Artemis Quartet / fot. Nikołaj Lund
Chamber concerts
Artemis Quartet
21.06.2018
Thu.
7:00 PM
NFM, Main Hall, reversed stage
Programme:

L. van Beethoven String Quartet No. 3 in D major  Op. 18 
B. Bartók String Quartet No. 2 Op. 17, Sz. 67
***
W.A. Mozart String Quartet in C major KV 465 'Dissonance'

Performers:

Artemis Quartet:
Vineta Sareika – violin
Anthea Kreston – violin
Gregor Sigl – viola
Eckart Runge - cello

Venue:
NFM, Main Hall, reversed stage
plac Wolności 1, 50-071 Wrocław
Tickets:
from 5 to 50 zł

The Artemis Quartet was founded in 1989 at the University of Music Lübeck and is currently based in Berlin. In 2004 the ensemble established a series of performances at the chamber music hall of the Berlin Philharmonic. Since 2011, they have cooperated with the Wiener Konzerthaus and the Belcea Quartet and at the beginning of the current season, they also began appearing at the Prince Regent Theatre in Munich. Since 2005 the Artemis Quartet has recorded exclusively for Virgin. Their recordings have been awarded The German Record Critic’s Award, the Gramophone Award, the Diapason d’Or and the ECHO Klassik. Their complete recording of Beethoven quartets for strings was honoured with the Grand Prix de l'Académie Charles Cros, in 2011, and their album of Brahm’s quartets op. 51/1 and op. 67 received The German Record Critic’s Award in 2015. The ensemble, which also holds an affinity for new music, launched their own composition contest in 2015. All four members of the ensemble currently serve as professors at University of the Arts Berlin and Chapelle Musicale Reine Elisabeth in Brussels.

Ludwig van Beethoven's String Quartet in D Major, Op. 18, No. 3 was composed as part of a set of six quartets published in 1801. Though it bears the third place in Op.18, it was actually the first that Beethoven wrote. The D major quartet is one of the gentlest of the composers early works and of the six quartets in Op. 18, the work is the most genial and relaxed with a lyrical mood that is both bright and humorous. Although his early period quartets fall within his so-called "period of imitation," they are bold and masterful, often overflowing with invention, emotion and brilliant contrapuntal innovations. Op.18 is an example of Beethoven simply composing for string quartet in a manner worthy of Haydn and Mozart, both of whom he strove to emulate during this period.
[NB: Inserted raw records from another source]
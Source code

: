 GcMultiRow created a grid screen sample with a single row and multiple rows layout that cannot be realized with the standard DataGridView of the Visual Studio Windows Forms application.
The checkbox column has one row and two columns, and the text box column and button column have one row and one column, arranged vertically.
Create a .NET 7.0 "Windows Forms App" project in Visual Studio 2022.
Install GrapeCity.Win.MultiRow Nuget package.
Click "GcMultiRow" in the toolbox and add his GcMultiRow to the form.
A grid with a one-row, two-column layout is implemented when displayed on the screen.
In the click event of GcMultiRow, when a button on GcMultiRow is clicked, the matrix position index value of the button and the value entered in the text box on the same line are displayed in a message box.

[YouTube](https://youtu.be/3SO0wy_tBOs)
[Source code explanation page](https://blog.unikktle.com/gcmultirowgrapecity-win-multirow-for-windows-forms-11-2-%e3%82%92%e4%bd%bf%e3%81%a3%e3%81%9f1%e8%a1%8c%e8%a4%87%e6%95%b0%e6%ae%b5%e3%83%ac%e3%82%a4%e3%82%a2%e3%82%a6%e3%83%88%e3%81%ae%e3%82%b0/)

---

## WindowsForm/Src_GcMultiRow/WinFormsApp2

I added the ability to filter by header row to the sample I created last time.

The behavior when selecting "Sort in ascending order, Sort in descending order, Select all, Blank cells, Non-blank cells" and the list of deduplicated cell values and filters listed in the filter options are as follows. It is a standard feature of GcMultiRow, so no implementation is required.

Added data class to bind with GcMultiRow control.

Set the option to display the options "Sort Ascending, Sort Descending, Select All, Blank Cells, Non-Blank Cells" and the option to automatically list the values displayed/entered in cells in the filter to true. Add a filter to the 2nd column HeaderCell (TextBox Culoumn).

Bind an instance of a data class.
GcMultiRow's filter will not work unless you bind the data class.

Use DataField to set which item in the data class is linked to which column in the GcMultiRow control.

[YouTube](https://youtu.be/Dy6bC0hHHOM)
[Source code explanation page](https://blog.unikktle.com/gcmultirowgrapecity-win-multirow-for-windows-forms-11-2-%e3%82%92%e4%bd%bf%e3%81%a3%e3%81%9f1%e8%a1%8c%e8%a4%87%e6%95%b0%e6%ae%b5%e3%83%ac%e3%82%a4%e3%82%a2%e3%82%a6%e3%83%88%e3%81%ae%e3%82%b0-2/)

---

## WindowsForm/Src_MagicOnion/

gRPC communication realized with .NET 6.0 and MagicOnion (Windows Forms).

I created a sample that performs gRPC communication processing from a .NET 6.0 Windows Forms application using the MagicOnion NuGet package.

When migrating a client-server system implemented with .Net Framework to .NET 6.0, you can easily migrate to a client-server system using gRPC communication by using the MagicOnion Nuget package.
Béla Bartók became obsessed with the folk music of his native Hungary in the first part of the 20th century and he spent forty years collecting, transcribing and codifying Central European and North African folk songs. "The question is, what are the ways in which peasant music is taken over and becomes transmuted into modern music?" he asked in a 1920 article.

We may, for instance, take over a peasant melody unchanged or only slightly varied, write an accompaniment to it and possibly some opening and concluding phrases… Another method by which peasant music becomes transmuted into modern music is the following: The composer does not make use of a real peasant melody but invents his own imitation of such melodies… There is yet a third way in which the influence of peasant music can be traced in a composer's work. Neither peasant melodies nor imitations of peasant melodies can be found in his music, but it is pervaded by the atmosphere of peasant music.

Bartók’s String Quartet No. 2 is an early example of this third method of incorporating folk idioms into concert music. The piece was composed in Rákoskeresztúr, outside of Budapest, between 1915 and 1917, during a period in which the composer spent most of his time organizing the information he had collected during the previous decade. "The whole direction of Bartók's later writing might be deduced from this one work," wrote Halsey Stevens in his biography of the composer.

Wolfgang Amadeus Mozart first mentioned Joseph Haydn in a letter on April 24, 1784. He and Haydn would have attended or performed together at the many musical celebrations that graced the Viennese social calendar. Mozart's greatest testament of respect for Haydn is represented by his set of six string quartets, which he composed between 1782 and 1785. The String Quartet in C major, completed on January 14, 1785, was the last in this set.

Mozart’s earlier quartets feature lighter, homophonic violin with accompaniment and he struggled to master Haydn’s more equal-voiced style. Thus, the writing of these six quartets represents an advance in compositional style. Within the set, the composer embraced the techniques of thematic development and thorough integration of the instrumental voices. Haydn had perfected this method in his Quartets, Op. 20  in 1771 and Op. 33 in 1781. Mozart’s inscription on the work read, “To my dear friend Haydn” with the mention that these pieces, “were the fruits of long and laborious toil.” Mozart’s struggles to master Haydn’s quartet style was, however, extremely rewarding. Critics and historians consider these six quartets more complex and harmonically richer than the Haydn’s Op. 33. It is also noteworthy that Haydn promptly responded with twelve masterful quartets of his own, Op. 50 & 54/55.